The present specification describes a number of technical features distributed throughout the various technical aspects, and if all possible combinations of technical features (i.e. technical aspects) of the present specification are listed, the description is made excessively long. In order to avoid this problem, the respective technical features disclosed in the above summary of the invention of the present application, the respective technical features disclosed in the following embodiments and examples, and the respective technical features disclosed in the drawings may be freely combined with each other to constitute various new technical solutions (which are considered to have been described in the present specification) unless such a combination of the technical features is technically infeasible. For example, in one example, the feature a + B + C is disclosed, in another example, the feature a + B + D + E is disclosed, and the features C and D are equivalent technical means for the same purpose, and technically only one feature is used, but not simultaneously employed, and the feature E can be technically combined with the feature C, then the solution of a + B + C + D should not be considered as being described because the technology is not feasible, and the solution of a + B + C + E should be considered as being described.

Drawings

Fig. 1 is a schematic structural diagram according to an embodiment of the present application.

FIG. 2 is a schematic view of a channel allocation structure according to an embodiment of the present application.
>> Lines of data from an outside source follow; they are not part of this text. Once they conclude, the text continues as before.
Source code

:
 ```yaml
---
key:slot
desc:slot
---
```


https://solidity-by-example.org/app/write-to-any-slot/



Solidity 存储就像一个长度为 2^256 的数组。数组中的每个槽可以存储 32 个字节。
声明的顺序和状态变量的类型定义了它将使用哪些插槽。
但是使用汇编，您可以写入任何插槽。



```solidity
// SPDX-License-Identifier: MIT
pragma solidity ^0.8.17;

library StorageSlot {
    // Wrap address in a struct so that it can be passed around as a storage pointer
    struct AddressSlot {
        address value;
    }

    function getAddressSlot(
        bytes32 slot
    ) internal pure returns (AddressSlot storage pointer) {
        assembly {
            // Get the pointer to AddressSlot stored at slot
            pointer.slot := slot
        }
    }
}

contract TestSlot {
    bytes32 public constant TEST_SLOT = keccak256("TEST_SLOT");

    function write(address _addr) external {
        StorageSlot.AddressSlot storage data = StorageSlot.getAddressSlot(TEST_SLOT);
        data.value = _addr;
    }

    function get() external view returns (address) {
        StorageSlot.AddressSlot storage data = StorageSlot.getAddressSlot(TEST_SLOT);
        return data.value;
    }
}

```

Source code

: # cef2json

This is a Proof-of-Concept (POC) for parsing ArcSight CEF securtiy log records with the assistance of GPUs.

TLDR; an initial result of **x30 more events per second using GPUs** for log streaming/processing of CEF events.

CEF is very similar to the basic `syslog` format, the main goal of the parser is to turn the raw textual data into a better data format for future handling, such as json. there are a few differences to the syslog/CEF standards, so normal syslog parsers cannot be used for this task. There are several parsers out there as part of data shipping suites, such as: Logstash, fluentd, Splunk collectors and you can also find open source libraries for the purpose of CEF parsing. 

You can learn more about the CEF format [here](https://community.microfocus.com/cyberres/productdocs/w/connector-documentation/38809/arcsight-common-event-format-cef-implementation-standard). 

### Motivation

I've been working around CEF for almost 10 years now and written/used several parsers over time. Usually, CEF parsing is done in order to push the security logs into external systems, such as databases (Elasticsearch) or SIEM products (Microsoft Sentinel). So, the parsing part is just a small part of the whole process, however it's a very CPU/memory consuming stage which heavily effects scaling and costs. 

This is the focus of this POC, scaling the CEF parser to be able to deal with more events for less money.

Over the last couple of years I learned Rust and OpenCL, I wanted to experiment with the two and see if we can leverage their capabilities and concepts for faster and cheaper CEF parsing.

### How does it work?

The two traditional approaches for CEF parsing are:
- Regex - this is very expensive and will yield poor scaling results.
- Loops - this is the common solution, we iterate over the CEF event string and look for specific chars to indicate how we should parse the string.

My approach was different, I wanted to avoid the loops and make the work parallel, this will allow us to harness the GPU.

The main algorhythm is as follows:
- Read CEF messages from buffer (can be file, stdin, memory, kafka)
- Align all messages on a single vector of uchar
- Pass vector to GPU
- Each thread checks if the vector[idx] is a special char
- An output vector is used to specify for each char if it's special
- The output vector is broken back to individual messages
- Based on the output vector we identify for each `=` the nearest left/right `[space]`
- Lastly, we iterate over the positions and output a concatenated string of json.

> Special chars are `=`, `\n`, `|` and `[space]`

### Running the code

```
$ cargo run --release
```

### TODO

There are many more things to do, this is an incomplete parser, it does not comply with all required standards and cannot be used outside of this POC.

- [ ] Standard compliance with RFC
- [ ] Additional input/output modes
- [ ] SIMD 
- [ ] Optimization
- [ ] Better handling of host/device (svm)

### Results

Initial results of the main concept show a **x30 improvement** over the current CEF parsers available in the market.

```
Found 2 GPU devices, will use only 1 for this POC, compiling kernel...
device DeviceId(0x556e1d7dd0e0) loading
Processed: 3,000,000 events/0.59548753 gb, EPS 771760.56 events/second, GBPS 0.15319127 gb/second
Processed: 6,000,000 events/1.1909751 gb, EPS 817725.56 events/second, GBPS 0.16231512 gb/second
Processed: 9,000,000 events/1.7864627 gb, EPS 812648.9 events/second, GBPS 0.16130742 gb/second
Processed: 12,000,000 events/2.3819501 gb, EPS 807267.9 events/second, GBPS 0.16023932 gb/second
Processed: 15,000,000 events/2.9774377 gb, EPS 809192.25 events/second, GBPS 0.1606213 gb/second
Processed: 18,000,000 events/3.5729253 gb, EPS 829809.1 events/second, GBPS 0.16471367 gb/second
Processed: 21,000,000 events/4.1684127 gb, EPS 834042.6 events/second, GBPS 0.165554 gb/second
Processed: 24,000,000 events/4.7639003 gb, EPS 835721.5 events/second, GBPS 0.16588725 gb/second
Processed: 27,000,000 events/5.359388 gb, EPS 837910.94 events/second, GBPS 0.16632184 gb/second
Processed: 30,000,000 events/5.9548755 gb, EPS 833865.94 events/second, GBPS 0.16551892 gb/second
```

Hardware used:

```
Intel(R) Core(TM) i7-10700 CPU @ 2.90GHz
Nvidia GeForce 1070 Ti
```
Description of reference numerals:

1-sharing a hydrogen outlet; 2-shared cooling liquid inlet; 3-common air inlet; 4-a second common gas panel; 5-shared bottom end plate; 6-common top end plate; 7-a positive plate of the galvanic pile; 8-galvanic pile binding band; 9-a cell stack; stack No. 10-B; 11-a first common gas panel; 12-common hydrogen inlet; 13-common air outlet; 14-common coolant outlet; 15-a stack negative plate; 16-copper bar

Detailed Description

In the following description, numerous technical details are set forth in order to provide a better understanding of the present application. However, it will be understood by those skilled in the art that the technical solutions claimed in the present application may be implemented without these technical details and with various changes and modifications based on the following embodiments.

The following detailed description of specific implementations of the present invention is made with reference to the following embodiments and accompanying drawings:

as shown in fig. 1, a plurality of fuel cell stack assemblies includes: a fuel cell stack, a common bottom end plate 5, a common top end plate 6, a first common gas distribution plate 11, and a second common gas distribution plate 4.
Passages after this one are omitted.